Mountain View board president resigns


Todd Adams announced his resignation Monday night from the Mountain View school board.
He was reelected president of the board in December.
After opening the meeting by awarding “Pride in Mountain View” honors for recent achievements by some students and faculty members, Adams declared that he was stepping down from the president’s seat, and then as president pro-tem conducted the election of a new board president. Nominees were vice president Thomas Stoddard and director Elwood Williams. Williams was appointed by a 5-3 vote.
Adams then asked secretary Diane Makosky to read a statement he submitted stating his decision to resign from the board.
“Because of recent health problems,” Adams explained in the letter, “I no longer have the time or energy to do the job.”
Adams had been at the center of a controversy last fall concerning the suspension and reprimand of soccer coach Roger Thomas.
Superintendent Francine Shea suspended Thomas from participating in a scrimmage and warned of possible action by the PIAA soccer league after accusing Thomas of unsportsmanlike conduct, especially during a match last fall with Old Forge High School.
Thomas accused Adams of telling high school principal Robert Presley to order Thomas to remove his first-string team members from play when the Mt. View team was widely out-scoring Old Forge.

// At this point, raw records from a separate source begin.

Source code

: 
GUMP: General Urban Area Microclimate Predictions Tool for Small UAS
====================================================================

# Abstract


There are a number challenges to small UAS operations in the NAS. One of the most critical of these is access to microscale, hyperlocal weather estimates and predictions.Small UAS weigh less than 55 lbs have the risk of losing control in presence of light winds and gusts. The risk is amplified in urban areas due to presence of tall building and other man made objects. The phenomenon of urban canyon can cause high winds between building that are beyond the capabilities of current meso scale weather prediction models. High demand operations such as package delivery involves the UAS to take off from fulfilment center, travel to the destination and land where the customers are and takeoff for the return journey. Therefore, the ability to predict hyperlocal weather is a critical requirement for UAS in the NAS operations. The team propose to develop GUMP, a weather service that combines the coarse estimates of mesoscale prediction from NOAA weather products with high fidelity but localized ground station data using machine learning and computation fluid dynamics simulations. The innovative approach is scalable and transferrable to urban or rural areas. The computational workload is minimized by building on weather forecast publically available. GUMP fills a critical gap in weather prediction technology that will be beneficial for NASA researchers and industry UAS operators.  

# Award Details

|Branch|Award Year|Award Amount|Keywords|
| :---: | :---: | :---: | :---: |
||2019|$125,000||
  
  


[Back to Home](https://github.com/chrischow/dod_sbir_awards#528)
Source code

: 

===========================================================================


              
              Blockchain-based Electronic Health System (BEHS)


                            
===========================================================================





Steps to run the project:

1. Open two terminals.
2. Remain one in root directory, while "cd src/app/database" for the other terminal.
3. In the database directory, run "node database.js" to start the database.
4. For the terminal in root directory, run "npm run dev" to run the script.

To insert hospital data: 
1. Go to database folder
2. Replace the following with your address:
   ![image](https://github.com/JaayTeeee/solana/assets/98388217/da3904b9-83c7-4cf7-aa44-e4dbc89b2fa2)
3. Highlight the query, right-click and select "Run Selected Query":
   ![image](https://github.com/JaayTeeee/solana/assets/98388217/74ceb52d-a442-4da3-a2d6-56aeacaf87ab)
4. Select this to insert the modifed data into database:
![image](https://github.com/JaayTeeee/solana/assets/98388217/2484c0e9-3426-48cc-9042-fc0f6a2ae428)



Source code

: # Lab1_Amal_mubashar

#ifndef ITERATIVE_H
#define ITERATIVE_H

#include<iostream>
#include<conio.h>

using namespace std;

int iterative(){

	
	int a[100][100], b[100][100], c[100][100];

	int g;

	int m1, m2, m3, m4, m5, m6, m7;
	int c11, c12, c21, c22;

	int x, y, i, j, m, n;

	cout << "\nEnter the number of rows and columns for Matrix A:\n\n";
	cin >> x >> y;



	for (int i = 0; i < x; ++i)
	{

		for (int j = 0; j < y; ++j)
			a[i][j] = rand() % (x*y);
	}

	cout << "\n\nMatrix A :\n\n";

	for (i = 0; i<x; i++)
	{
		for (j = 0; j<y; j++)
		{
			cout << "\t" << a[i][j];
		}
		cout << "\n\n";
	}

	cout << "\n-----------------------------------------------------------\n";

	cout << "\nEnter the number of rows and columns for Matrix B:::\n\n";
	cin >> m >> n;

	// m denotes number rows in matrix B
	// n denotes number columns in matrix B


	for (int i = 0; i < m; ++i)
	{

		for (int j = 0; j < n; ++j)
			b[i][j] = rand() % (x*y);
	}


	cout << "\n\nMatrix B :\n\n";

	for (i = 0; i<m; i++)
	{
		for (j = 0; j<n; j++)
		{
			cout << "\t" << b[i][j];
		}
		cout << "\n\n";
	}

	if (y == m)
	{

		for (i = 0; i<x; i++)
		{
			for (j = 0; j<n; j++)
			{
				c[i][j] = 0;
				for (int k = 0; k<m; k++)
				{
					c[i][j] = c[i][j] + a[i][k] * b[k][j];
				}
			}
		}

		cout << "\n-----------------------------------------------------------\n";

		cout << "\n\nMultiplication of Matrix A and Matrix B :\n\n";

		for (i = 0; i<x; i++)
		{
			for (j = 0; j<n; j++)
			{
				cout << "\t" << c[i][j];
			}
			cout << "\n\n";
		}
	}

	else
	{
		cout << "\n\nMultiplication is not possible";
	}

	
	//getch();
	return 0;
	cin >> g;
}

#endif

Thomas refused to do this and Adams later denied giving those instructions to Presley.
A large group of parents and students attended the board meeting on Feb. 4 in support of Thomas, and at that time Thomas repeated his allegations.
“He (Presley) came up to me and told me the school board president (Adams) was angry,” Thomas stated, “and said ‘stuff will hit the fan’ if I didn’t do something. And as we can see, stuff did hit the fan.”
Presley acknowledged that he did speak to Thomas at the game after Adams complained, but that ‘stuff will hit the fan’ were his words, not those of Adams.
“They may not have been his words,” Thomas replied, “but that was your impression of his intent. At that point, that caused a conflict, because Adams’ son was on the bench, a member of the team.”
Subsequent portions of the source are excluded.